[Plain-text document sources]
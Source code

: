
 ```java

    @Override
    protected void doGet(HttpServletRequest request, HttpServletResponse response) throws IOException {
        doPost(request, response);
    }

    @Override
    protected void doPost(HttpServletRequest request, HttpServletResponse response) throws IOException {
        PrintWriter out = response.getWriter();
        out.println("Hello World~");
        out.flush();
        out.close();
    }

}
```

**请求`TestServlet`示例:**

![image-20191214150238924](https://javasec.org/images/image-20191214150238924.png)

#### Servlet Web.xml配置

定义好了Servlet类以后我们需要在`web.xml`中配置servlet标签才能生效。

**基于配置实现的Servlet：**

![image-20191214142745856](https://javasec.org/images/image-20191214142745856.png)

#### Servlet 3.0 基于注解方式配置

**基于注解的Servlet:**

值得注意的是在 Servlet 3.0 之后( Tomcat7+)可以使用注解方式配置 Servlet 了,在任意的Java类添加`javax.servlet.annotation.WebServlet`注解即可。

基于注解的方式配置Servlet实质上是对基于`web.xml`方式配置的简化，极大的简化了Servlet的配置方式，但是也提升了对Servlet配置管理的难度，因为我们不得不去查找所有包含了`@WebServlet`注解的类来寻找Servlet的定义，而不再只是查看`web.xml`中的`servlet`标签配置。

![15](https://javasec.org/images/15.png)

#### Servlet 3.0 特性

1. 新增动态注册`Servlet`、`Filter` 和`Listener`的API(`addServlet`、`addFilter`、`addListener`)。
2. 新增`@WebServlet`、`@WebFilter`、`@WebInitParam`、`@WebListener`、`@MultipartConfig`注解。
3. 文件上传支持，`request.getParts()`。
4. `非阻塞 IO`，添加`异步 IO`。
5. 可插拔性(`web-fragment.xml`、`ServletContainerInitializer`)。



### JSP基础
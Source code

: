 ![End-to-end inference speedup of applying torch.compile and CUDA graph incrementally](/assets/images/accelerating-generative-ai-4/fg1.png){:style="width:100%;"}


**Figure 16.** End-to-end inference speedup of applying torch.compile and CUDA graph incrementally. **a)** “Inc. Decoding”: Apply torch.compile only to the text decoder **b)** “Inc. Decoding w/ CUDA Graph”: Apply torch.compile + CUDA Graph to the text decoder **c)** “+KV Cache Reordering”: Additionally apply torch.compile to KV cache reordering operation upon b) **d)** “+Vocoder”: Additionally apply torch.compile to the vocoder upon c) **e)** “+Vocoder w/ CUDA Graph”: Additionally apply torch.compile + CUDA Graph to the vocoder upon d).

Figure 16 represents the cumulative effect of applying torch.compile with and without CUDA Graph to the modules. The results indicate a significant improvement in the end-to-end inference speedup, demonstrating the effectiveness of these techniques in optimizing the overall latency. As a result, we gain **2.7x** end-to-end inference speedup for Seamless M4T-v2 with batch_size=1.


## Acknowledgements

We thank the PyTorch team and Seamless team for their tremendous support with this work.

• **Required action**
Output all preceding records character for character.

• **Written solution**
Source code

:
 ```java

    @Override
    protected void doGet(HttpServletRequest request, HttpServletResponse response) throws IOException {
        doPost(request, response);
    }

    @Override
    protected void doPost(HttpServletRequest request, HttpServletResponse response) throws IOException {
        PrintWriter out = response.getWriter();
        out.println("Hello World~");
        out.flush();
        out.close();
    }

}
```

**请求`TestServlet`示例:**

![image-20191214150238924](https://javasec.org/images/image-20191214150238924.png)

#### Servlet Web.xml配置

定义好了Servlet类以后我们需要在`web.xml`中配置servlet标签才能生效。

**基于配置实现的Servlet：**

![image-20191214142745856](https://javasec.org/images/image-20191214142745856.png)

#### Servlet 3.0 基于注解方式配置

**基于注解的Servlet:**

值得注意的是在 Servlet 3.0 之后( Tomcat7+)可以使用注解方式配置 Servlet 了,在任意的Java类添加`javax.servlet.annotation.WebServlet`注解即可。

基于注解的方式配置Servlet实质上是对基于`web.xml`方式配置的简化，极大的简化了Servlet的配置方式，但是也提升了对Servlet配置管理的难度，因为我们不得不去查找所有包含了`@WebServlet`注解的类来寻找Servlet的定义，而不再只是查看`web.xml`中的`servlet`标签配置。

![15](https://javasec.org/images/15.png)

#### Servlet 3.0 特性

1. 新增动态注册`Servlet`、`Filter` 和`Listener`的API(`addServlet`、`addFilter`、`addListener`)。
2. 新增`@WebServlet`、`@WebFilter`、`@WebInitParam`、`@WebListener`、`@MultipartConfig`注解。
3. 文件上传支持，`request.getParts()`。
4. `非阻塞 IO`，添加`异步 IO`。
5. 可插拔性(`web-fragment.xml`、`ServletContainerInitializer`)。



### JSP基础
Source code

: ![End-to-end inference speedup of applying torch.compile and CUDA graph incrementally](/assets/images/accelerating-generative-ai-4/fg1.png){:style="width:100%;"}


**Figure 16.** End-to-end inference speedup of applying torch.compile and CUDA graph incrementally. **a)** “Inc. Decoding”: Apply torch.compile only to the text decoder **b)** “Inc. Decoding w/ CUDA Graph”: Apply torch.compile + CUDA Graph to the text decoder **c)** “+KV Cache Reordering”: Additionally apply torch.compile to KV cache reordering operation upon b) **d)** “+Vocoder”: Additionally apply torch.compile to the vocoder upon c) **e)** “+Vocoder w/ CUDA Graph”: Additionally apply torch.compile + CUDA Graph to the vocoder upon d).

Figure 16 represents the cumulative effect of applying torch.compile with and without CUDA Graph to the modules. The results indicate a significant improvement in the end-to-end inference speedup, demonstrating the effectiveness of these techniques in optimizing the overall latency. As a result, we gain **2.7x** end-to-end inference speedup for Seamless M4T-v2 with batch_size=1.


## Acknowledgements

We thank the PyTorch team and Seamless team for their tremendous support with this work.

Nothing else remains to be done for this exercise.